» ABOUT THIS TASK
Find every line containing the string "diagonal" in the data below, and report how many there are, with no other words.

» EXERCISE INPUT

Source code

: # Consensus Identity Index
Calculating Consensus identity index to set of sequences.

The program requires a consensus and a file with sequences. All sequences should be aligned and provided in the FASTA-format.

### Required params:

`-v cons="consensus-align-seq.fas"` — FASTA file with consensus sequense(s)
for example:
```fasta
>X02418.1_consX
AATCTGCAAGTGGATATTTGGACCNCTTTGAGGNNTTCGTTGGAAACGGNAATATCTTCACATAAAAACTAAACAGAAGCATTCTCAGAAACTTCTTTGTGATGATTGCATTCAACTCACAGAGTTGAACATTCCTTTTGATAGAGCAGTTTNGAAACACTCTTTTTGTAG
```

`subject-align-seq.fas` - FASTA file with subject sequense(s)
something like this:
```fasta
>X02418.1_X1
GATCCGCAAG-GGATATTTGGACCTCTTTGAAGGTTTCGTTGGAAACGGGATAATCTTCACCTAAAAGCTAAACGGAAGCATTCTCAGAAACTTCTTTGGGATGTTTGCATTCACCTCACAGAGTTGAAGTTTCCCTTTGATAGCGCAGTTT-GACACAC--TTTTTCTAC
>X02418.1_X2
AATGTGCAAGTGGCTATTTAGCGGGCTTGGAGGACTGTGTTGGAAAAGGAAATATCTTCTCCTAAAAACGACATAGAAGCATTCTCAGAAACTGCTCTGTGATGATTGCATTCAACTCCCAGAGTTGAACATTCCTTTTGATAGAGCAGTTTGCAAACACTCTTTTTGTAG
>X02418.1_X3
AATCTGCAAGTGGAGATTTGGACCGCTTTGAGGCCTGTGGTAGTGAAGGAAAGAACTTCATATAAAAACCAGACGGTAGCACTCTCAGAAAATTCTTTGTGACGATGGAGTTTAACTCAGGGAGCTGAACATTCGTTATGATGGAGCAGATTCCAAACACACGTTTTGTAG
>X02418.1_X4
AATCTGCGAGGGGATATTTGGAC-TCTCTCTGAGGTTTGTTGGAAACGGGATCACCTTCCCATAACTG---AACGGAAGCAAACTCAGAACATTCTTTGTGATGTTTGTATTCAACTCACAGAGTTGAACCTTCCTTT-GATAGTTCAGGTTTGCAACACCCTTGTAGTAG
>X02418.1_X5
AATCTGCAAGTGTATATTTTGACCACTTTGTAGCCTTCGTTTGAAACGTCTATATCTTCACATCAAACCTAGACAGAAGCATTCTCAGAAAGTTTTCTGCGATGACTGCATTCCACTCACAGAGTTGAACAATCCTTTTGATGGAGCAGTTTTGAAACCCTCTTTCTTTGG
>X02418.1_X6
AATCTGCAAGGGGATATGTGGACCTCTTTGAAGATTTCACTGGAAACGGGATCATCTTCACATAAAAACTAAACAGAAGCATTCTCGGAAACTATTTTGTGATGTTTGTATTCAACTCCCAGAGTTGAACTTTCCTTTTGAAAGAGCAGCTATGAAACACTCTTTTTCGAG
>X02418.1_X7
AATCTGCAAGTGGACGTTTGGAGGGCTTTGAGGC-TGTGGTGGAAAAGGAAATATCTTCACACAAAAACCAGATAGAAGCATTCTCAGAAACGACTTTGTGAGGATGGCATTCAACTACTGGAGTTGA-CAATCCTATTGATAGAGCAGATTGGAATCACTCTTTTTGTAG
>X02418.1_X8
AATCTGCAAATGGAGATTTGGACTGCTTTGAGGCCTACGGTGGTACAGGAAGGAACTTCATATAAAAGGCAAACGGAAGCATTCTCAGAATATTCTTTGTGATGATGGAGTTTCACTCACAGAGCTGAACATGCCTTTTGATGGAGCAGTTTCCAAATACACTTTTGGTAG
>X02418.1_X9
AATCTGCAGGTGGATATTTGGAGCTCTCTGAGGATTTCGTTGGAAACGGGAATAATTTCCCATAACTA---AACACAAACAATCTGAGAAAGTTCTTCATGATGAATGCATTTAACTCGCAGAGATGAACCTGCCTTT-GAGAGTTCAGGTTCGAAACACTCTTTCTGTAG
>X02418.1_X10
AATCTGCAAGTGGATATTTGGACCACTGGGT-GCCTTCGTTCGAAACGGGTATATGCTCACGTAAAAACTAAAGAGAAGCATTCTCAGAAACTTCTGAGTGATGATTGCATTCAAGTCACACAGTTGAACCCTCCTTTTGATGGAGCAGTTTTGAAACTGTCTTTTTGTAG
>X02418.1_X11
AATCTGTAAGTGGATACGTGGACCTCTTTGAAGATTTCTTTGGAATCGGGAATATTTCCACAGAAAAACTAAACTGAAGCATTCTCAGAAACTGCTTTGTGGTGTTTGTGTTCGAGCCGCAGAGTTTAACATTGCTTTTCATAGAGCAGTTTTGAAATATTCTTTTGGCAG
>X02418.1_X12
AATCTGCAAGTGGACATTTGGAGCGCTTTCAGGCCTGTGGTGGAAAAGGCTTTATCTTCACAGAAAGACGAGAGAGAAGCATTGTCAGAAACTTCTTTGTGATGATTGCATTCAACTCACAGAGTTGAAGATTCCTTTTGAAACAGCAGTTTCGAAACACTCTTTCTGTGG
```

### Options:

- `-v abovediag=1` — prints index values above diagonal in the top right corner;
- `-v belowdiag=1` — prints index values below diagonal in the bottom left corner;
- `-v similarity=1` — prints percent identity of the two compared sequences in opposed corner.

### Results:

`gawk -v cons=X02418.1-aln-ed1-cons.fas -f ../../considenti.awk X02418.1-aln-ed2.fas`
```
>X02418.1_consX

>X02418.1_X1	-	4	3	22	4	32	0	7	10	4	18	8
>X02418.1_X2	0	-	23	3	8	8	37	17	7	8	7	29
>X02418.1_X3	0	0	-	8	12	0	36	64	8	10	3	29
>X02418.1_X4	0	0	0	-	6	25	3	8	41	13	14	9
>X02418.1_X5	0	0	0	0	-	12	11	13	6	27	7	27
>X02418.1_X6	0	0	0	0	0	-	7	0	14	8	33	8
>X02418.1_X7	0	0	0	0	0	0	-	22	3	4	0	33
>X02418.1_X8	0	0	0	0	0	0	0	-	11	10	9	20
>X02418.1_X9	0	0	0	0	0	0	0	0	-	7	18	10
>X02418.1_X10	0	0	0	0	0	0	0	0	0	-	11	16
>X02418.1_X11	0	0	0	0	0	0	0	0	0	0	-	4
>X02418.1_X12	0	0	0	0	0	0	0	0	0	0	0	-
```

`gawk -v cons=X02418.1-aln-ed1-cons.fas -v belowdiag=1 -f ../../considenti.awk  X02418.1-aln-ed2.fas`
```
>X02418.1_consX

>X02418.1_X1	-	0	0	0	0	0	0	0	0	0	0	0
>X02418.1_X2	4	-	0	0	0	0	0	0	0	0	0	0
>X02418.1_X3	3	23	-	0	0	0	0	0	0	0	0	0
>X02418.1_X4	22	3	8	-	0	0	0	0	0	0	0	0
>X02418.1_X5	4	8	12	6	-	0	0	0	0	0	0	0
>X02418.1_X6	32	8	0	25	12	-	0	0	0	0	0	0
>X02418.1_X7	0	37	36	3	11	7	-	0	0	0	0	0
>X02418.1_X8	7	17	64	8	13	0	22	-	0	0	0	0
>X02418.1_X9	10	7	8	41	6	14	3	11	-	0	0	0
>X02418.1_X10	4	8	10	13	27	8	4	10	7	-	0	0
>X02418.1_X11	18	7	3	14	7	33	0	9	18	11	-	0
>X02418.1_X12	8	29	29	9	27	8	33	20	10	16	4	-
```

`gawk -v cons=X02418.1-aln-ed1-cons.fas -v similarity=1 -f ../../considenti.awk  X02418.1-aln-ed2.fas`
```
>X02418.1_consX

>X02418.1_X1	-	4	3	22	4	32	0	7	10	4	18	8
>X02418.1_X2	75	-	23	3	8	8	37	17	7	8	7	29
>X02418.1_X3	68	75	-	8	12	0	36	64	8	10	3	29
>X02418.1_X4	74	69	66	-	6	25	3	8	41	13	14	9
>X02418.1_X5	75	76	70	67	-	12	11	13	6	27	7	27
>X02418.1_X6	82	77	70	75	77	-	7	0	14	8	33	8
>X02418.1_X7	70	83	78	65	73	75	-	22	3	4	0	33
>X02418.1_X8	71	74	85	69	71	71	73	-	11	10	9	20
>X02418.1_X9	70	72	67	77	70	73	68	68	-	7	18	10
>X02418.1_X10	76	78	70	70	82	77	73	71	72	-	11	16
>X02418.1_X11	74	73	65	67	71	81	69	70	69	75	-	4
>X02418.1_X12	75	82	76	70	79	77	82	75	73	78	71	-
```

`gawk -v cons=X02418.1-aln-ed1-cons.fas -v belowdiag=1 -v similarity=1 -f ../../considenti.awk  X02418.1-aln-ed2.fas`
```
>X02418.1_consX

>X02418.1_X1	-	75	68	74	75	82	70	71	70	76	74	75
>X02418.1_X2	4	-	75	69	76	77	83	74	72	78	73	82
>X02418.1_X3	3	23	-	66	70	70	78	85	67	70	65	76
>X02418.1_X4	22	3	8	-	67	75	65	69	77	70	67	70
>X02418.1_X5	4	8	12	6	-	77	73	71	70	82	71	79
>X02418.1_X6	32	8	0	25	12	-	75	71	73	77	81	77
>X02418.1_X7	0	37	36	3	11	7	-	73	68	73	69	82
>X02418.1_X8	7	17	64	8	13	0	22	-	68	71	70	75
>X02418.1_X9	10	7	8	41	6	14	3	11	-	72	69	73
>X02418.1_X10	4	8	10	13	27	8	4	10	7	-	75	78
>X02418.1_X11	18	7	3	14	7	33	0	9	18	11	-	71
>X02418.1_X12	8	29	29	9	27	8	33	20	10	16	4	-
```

» ANSWER TO THIS TASK
2